Me gusta este cartel casi vermeeriano que ha usado la distribución cinematográfica en Estados Unidos porque refleja perfectamente lo que contiene la película sin ambages: la pasión compartida de dos personas por la cocina, tanto por la preparación como por la degustación. En ella se fundamenta tanto las debilidades como las fortalezas de la película.
Para los que disfrutamos visitando los mercados o poniéndonos manos a la obra en una cocina, la película es un festival. Los primeros veinte o treinta minutos apenas hay diálogos y es una continua descripción visual de la preparación de los distintos platos que se van a servir. Como no soy objetivo en este aspecto, la escena me pareció deslumbrante, creada con una pericia cinematográfica encomiable y reveladora de los usos culinarios de finales del siglo XIX. Supongo que a quienes no les interese la cocina la escena le parecerá, por el contrario, cansina y morosa; es algo que yo no podría juzgar, porque disfruté como un niño viendo el cuidado y mimo que todos ponían hasta en los más nimios detalles de la elaboración culinaria. Es la descripción no sólo de la pasión de Dodin Bouffant, sino de la pasión compartida con Eugénie, la cocinera maravillosamente interpretada por Juliette Binoche.
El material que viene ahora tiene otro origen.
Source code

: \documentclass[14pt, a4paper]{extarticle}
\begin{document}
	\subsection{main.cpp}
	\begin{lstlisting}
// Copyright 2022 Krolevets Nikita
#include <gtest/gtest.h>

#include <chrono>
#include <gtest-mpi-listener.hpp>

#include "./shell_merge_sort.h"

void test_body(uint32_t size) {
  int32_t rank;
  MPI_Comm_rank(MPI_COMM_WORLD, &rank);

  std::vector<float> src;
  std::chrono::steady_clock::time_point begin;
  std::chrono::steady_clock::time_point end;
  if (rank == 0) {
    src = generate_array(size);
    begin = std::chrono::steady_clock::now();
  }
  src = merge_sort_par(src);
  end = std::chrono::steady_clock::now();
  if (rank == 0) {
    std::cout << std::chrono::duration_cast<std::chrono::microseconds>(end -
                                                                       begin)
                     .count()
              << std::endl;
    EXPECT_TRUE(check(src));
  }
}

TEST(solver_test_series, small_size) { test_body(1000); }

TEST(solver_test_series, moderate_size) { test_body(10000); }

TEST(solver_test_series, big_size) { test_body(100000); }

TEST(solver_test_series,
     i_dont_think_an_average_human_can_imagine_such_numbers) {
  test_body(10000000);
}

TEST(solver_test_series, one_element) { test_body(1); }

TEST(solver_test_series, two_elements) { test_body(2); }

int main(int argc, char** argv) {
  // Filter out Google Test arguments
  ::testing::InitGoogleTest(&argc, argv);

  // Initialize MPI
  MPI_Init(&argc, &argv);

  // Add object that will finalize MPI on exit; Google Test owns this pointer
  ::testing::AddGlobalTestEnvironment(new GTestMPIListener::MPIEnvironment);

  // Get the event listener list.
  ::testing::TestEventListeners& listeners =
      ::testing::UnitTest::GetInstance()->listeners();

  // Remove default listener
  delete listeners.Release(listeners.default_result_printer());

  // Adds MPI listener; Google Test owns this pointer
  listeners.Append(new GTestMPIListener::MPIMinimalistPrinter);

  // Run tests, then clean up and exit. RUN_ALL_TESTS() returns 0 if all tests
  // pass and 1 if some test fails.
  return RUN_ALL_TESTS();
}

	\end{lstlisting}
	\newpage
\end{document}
Comparativamente, la película se desenvuelve en dirección contraria a El festín de Babette. Mientras allí veíamos primero la pormenorizada descripción de esa comunidad casi ascética en lo más recóndito de una Dinamarca helada que es iluminada por la pericia de -otra vez- una cocinera francesa, en Le pot-au-feu de Dodin Bouffant comenzamos con el frenesí de la preparación de los alimentos para, muy lentamente, empezar a desenvolverse la presencia de los personajes, centrada en esa curiosa relación -entre amorosa y admirativa- del gastrónomo Dodin Bouffant y su cocinera, ambos personajes interpretados con gran talento por Benoît Magimel y Juliette Binoche.
Junto a ello no podía faltar la descripción admirativa de los campos franceses, de su increíble fertilidad y variedad, de la belleza de sus veranos y primaveras, de las distintos ciclos de una cocina adaptada al ritmo de las cosechas. Son personas, creo, no devoradas por una pasión, sino felices de compartir una vocación, una ilusión que se materializa entre fogones y cacerolas desde perspectivas diferentes: la viveza y placer de Dodin Bouffant y la humildad y sencillez de Eugénie. En ese aspecto, es una expresión de una de las más admirables habilidades de los seres humanos, capaces de convertir una necesidad en un arte.
Si les gusta la cocina, cita inexcusable. Y si Francia es su debilidad inconfesable, cita inexcusable.